*** Opening ENTRIES SHOWN ***

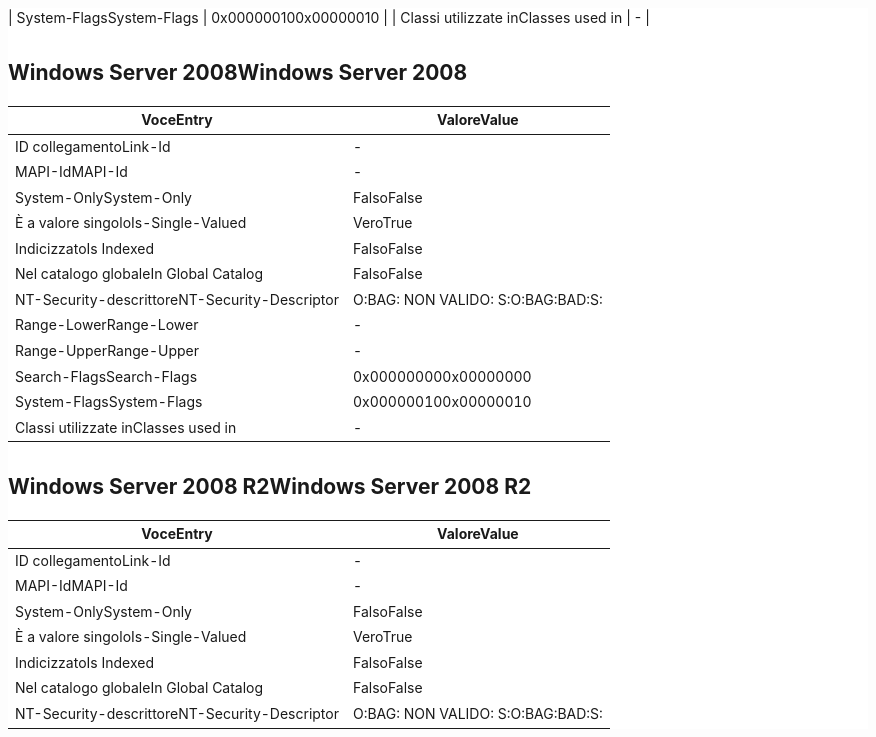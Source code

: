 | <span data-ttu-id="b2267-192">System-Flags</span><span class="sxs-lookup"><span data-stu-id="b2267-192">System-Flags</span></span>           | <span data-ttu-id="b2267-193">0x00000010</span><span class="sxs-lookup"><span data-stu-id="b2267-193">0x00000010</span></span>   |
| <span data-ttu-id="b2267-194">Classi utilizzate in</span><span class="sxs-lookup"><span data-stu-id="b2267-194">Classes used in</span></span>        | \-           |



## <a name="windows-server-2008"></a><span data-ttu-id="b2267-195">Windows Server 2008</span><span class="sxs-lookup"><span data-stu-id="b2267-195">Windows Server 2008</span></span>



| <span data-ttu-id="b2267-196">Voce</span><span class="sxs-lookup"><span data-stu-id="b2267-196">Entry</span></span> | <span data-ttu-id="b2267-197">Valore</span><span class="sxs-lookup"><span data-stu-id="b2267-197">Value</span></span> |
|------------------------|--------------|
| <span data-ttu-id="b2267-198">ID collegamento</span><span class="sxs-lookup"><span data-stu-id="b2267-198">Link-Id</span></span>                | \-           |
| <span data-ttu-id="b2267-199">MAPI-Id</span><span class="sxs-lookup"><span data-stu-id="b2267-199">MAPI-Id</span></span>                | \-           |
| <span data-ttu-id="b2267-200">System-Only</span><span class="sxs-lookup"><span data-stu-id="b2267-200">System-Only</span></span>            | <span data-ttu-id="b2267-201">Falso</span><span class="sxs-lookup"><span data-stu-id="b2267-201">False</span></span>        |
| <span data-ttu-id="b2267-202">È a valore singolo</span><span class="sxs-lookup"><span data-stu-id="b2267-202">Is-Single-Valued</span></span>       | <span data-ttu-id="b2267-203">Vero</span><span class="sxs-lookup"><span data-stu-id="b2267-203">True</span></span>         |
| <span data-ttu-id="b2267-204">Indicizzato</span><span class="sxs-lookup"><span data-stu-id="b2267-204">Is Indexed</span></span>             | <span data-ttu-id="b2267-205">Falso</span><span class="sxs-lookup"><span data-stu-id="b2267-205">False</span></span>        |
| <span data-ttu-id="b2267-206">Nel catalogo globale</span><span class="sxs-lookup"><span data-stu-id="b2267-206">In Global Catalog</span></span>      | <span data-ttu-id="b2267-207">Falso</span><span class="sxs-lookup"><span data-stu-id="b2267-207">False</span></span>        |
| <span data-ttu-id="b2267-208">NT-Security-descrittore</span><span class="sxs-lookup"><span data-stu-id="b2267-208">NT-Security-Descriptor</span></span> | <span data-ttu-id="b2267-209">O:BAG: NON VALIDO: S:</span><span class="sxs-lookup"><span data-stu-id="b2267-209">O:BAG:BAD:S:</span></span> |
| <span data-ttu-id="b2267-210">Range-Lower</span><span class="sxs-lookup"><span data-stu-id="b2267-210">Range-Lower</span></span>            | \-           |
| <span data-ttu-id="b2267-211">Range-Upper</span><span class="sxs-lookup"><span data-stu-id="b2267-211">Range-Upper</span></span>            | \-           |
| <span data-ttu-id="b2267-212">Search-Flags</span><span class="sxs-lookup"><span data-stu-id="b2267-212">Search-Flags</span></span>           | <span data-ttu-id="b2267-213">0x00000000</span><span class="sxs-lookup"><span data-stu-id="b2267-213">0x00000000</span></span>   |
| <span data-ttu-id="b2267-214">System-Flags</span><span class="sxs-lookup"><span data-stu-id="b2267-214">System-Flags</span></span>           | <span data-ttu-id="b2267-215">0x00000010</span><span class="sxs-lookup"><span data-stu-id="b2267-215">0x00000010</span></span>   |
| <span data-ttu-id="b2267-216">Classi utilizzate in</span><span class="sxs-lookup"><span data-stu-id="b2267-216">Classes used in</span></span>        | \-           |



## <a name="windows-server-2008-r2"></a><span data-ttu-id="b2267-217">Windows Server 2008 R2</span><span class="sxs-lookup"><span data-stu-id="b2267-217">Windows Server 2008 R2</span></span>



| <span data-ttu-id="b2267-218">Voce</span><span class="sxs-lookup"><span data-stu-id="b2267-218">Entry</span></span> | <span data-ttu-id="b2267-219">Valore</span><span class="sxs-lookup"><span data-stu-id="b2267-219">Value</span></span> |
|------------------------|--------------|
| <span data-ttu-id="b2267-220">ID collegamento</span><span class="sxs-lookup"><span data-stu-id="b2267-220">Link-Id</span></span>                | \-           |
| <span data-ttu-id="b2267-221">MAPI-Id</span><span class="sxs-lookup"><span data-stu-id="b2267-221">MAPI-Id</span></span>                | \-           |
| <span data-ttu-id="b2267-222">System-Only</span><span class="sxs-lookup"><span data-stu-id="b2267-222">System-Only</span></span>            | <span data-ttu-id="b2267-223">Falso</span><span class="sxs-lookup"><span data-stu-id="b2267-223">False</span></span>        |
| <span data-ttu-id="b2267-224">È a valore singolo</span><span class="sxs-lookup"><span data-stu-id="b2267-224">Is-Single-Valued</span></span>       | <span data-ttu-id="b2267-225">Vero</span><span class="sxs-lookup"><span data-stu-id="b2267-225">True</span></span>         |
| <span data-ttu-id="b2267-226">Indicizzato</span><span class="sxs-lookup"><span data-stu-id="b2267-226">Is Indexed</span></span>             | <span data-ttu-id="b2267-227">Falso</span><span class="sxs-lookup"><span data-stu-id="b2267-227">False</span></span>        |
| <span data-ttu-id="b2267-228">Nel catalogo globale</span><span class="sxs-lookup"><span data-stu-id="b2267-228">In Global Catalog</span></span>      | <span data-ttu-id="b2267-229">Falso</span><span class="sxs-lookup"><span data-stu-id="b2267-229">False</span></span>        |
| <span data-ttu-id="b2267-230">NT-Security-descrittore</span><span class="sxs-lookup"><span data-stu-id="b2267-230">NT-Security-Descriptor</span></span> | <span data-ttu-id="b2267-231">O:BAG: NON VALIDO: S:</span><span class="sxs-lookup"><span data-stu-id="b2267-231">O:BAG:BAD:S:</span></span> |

*** Closing ENTRIES SHOWN ***

> WHAT IS NEEDED: What is needed is the listing above, repeated verbatim, without its images.

> YOUR SOLUTION:
Source code

: | <span data-ttu-id="b2267-192">System-Flags</span><span class="sxs-lookup"><span data-stu-id="b2267-192">System-Flags</span></span>           | <span data-ttu-id="b2267-193">0x00000010</span><span class="sxs-lookup"><span data-stu-id="b2267-193">0x00000010</span></span>   |
| <span data-ttu-id="b2267-194">Classi utilizzate in</span><span class="sxs-lookup"><span data-stu-id="b2267-194">Classes used in</span></span>        | \-           |



## <a name="windows-server-2008"></a><span data-ttu-id="b2267-195">Windows Server 2008</span><span class="sxs-lookup"><span data-stu-id="b2267-195">Windows Server 2008</span></span>



| <span data-ttu-id="b2267-196">Voce</span><span class="sxs-lookup"><span data-stu-id="b2267-196">Entry</span></span> | <span data-ttu-id="b2267-197">Valore</span><span class="sxs-lookup"><span data-stu-id="b2267-197">Value</span></span> |
|------------------------|--------------|
| <span data-ttu-id="b2267-198">ID collegamento</span><span class="sxs-lookup"><span data-stu-id="b2267-198">Link-Id</span></span>                | \-           |
| <span data-ttu-id="b2267-199">MAPI-Id</span><span class="sxs-lookup"><span data-stu-id="b2267-199">MAPI-Id</span></span>                | \-           |
| <span data-ttu-id="b2267-200">System-Only</span><span class="sxs-lookup"><span data-stu-id="b2267-200">System-Only</span></span>            | <span data-ttu-id="b2267-201">Falso</span><span class="sxs-lookup"><span data-stu-id="b2267-201">False</span></span>        |
| <span data-ttu-id="b2267-202">È a valore singolo</span><span class="sxs-lookup"><span data-stu-id="b2267-202">Is-Single-Valued</span></span>       | <span data-ttu-id="b2267-203">Vero</span><span class="sxs-lookup"><span data-stu-id="b2267-203">True</span></span>         |
| <span data-ttu-id="b2267-204">Indicizzato</span><span class="sxs-lookup"><span data-stu-id="b2267-204">Is Indexed</span></span>             | <span data-ttu-id="b2267-205">Falso</span><span class="sxs-lookup"><span data-stu-id="b2267-205">False</span></span>        |
| <span data-ttu-id="b2267-206">Nel catalogo globale</span><span class="sxs-lookup"><span data-stu-id="b2267-206">In Global Catalog</span></span>      | <span data-ttu-id="b2267-207">Falso</span><span class="sxs-lookup"><span data-stu-id="b2267-207">False</span></span>        |
| <span data-ttu-id="b2267-208">NT-Security-descrittore</span><span class="sxs-lookup"><span data-stu-id="b2267-208">NT-Security-Descriptor</span></span> | <span data-ttu-id="b2267-209">O:BAG: NON VALIDO: S:</span><span class="sxs-lookup"><span data-stu-id="b2267-209">O:BAG:BAD:S:</span></span> |
| <span data-ttu-id="b2267-210">Range-Lower</span><span class="sxs-lookup"><span data-stu-id="b2267-210">Range-Lower</span></span>            | \-           |
| <span data-ttu-id="b2267-211">Range-Upper</span><span class="sxs-lookup"><span data-stu-id="b2267-211">Range-Upper</span></span>            | \-           |
| <span data-ttu-id="b2267-212">Search-Flags</span><span class="sxs-lookup"><span data-stu-id="b2267-212">Search-Flags</span></span>           | <span data-ttu-id="b2267-213">0x00000000</span><span class="sxs-lookup"><span data-stu-id="b2267-213">0x00000000</span></span>   |
| <span data-ttu-id="b2267-214">System-Flags</span><span class="sxs-lookup"><span data-stu-id="b2267-214">System-Flags</span></span>           | <span data-ttu-id="b2267-215">0x00000010</span><span class="sxs-lookup"><span data-stu-id="b2267-215">0x00000010</span></span>   |
| <span data-ttu-id="b2267-216">Classi utilizzate in</span><span class="sxs-lookup"><span data-stu-id="b2267-216">Classes used in</span></span>        | \-           |



## <a name="windows-server-2008-r2"></a><span data-ttu-id="b2267-217">Windows Server 2008 R2</span><span class="sxs-lookup"><span data-stu-id="b2267-217">Windows Server 2008 R2</span></span>



| <span data-ttu-id="b2267-218">Voce</span><span class="sxs-lookup"><span data-stu-id="b2267-218">Entry</span></span> | <span data-ttu-id="b2267-219">Valore</span><span class="sxs-lookup"><span data-stu-id="b2267-219">Value</span></span> |
|------------------------|--------------|
| <span data-ttu-id="b2267-220">ID collegamento</span><span class="sxs-lookup"><span data-stu-id="b2267-220">Link-Id</span></span>                | \-           |
| <span data-ttu-id="b2267-221">MAPI-Id</span><span class="sxs-lookup"><span data-stu-id="b2267-221">MAPI-Id</span></span>                | \-           |
| <span data-ttu-id="b2267-222">System-Only</span><span class="sxs-lookup"><span data-stu-id="b2267-222">System-Only</span></span>            | <span data-ttu-id="b2267-223">Falso</span><span class="sxs-lookup"><span data-stu-id="b2267-223">False</span></span>        |
| <span data-ttu-id="b2267-224">È a valore singolo</span><span class="sxs-lookup"><span data-stu-id="b2267-224">Is-Single-Valued</span></span>       | <span data-ttu-id="b2267-225">Vero</span><span class="sxs-lookup"><span data-stu-id="b2267-225">True</span></span>         |
| <span data-ttu-id="b2267-226">Indicizzato</span><span class="sxs-lookup"><span data-stu-id="b2267-226">Is Indexed</span></span>             | <span data-ttu-id="b2267-227">Falso</span><span class="sxs-lookup"><span data-stu-id="b2267-227">False</span></span>        |
| <span data-ttu-id="b2267-228">Nel catalogo globale</span><span class="sxs-lookup"><span data-stu-id="b2267-228">In Global Catalog</span></span>      | <span data-ttu-id="b2267-229">Falso</span><span class="sxs-lookup"><span data-stu-id="b2267-229">False</span></span>        |
| <span data-ttu-id="b2267-230">NT-Security-descrittore</span><span class="sxs-lookup"><span data-stu-id="b2267-230">NT-Security-Descriptor</span></span> | <span data-ttu-id="b2267-231">O:BAG: NON VALIDO: S:</span><span class="sxs-lookup"><span data-stu-id="b2267-231">O:BAG:BAD:S:</span></span> |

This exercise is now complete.